TASK GOAL -
For each line below that holds the word "comparison", make a copy.

Collected data:
⟨

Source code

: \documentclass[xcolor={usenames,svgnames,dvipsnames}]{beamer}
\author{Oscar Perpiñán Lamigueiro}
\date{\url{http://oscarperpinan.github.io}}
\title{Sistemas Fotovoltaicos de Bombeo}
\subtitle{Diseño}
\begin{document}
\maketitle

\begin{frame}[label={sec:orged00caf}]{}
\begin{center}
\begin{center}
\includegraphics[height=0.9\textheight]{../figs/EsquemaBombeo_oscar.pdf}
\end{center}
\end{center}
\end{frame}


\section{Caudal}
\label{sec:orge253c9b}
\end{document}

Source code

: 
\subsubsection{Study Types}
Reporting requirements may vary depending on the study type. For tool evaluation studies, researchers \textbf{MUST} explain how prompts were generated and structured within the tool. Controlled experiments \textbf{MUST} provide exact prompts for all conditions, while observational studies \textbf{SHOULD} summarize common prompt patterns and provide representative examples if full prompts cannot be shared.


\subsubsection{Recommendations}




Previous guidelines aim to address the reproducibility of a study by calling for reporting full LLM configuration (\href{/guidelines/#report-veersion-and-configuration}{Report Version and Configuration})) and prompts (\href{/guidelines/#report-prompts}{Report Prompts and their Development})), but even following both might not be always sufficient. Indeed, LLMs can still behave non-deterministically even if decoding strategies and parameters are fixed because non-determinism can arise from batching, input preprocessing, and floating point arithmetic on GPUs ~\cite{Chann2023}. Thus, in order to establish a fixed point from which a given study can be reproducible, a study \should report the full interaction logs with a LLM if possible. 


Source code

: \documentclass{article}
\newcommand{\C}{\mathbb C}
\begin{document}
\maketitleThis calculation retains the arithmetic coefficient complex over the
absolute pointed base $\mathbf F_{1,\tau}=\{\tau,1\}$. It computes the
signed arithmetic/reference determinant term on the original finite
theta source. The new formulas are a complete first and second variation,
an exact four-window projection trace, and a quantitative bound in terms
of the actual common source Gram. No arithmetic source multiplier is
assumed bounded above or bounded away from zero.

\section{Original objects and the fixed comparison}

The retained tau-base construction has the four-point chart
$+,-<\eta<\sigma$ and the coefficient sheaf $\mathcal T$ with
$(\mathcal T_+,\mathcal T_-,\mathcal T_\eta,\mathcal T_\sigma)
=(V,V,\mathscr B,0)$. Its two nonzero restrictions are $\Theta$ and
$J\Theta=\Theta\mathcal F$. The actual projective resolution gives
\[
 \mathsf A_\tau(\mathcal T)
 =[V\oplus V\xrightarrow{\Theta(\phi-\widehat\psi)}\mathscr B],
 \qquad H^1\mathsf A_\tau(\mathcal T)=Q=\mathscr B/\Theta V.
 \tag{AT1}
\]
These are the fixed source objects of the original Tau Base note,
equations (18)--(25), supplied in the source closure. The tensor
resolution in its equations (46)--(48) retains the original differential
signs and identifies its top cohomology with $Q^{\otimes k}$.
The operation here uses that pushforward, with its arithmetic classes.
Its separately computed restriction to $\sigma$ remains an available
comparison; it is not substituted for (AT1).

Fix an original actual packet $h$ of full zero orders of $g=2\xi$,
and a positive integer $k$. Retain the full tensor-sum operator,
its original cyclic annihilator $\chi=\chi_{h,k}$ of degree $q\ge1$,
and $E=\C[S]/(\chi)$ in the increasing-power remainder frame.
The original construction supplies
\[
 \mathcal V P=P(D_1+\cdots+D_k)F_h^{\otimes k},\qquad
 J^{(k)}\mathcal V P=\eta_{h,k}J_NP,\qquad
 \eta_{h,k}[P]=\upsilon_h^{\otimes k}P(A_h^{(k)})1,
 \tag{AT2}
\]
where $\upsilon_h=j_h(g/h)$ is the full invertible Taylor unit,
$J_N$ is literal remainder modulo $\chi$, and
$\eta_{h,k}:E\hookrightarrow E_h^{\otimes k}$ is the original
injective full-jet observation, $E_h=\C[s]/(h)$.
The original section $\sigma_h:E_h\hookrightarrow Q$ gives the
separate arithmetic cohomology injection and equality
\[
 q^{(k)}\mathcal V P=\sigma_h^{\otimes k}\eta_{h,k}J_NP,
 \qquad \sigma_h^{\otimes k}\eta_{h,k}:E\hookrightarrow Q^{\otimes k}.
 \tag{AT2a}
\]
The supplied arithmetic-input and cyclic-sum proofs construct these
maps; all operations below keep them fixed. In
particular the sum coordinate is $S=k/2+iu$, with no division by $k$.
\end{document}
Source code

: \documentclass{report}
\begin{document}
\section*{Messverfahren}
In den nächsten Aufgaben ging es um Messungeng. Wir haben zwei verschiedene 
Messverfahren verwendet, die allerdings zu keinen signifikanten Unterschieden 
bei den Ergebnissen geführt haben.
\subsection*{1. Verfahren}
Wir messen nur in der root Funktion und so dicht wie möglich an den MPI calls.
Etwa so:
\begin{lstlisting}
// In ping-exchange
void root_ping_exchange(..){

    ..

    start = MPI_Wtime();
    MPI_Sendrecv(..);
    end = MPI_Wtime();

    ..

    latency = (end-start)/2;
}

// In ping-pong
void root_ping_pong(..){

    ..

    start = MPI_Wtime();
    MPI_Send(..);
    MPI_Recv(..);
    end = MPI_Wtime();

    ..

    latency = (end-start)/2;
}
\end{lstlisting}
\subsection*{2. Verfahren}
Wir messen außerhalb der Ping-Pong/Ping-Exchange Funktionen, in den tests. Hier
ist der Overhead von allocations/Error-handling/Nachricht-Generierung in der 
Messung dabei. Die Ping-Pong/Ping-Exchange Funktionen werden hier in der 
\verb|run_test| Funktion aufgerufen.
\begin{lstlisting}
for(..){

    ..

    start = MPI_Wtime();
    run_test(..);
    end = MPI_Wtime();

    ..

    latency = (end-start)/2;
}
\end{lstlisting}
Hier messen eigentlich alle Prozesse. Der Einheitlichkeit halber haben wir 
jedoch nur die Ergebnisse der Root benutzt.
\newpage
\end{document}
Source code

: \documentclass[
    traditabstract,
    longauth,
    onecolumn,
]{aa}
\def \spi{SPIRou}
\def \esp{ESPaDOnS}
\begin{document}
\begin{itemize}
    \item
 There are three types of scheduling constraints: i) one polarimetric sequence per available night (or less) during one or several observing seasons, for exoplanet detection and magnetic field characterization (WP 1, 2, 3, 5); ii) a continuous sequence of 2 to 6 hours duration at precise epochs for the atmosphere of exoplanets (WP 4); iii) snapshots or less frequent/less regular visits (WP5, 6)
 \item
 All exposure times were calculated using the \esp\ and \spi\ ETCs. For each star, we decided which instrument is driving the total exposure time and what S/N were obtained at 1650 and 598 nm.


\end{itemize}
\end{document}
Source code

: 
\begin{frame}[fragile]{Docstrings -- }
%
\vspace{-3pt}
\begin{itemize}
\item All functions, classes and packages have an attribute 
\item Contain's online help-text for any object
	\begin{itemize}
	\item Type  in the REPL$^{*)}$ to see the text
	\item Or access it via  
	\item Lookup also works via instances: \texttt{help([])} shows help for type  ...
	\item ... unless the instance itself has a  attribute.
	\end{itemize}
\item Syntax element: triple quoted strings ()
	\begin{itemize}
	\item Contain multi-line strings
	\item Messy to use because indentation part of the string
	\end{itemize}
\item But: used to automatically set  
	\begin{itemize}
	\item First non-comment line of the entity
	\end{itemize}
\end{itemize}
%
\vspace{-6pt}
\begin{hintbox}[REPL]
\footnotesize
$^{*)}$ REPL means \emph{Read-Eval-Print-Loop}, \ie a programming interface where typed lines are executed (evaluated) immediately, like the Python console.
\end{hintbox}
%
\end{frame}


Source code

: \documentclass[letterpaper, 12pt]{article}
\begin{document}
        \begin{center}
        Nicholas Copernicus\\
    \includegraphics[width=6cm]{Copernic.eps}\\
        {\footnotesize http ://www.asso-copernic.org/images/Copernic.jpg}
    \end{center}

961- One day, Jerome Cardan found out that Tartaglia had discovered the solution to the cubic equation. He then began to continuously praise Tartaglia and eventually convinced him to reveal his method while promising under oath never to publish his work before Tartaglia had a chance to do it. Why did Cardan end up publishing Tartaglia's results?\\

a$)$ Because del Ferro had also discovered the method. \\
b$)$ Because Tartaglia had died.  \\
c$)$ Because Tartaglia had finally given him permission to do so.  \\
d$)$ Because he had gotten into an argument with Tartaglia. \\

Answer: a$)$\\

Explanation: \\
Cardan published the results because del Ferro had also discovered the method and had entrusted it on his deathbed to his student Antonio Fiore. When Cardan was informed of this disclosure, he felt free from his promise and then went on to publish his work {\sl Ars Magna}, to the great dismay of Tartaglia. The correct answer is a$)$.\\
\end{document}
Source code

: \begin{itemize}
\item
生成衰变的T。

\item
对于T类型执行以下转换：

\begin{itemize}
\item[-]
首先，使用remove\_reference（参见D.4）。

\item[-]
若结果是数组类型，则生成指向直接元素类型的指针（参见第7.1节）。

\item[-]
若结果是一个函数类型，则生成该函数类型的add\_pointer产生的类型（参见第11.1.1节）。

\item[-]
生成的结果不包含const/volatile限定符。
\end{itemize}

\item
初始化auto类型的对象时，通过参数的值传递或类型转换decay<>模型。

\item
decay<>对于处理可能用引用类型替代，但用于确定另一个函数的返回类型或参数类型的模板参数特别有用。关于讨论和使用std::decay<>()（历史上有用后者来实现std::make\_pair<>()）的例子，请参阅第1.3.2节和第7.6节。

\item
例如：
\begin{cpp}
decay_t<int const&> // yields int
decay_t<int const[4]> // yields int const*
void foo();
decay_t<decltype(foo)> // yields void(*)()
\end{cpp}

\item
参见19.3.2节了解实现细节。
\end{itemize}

⟩

ANSWER BELOW -
\section{Original objects and the fixed comparison}
comparison; it is not substituted for (AT1).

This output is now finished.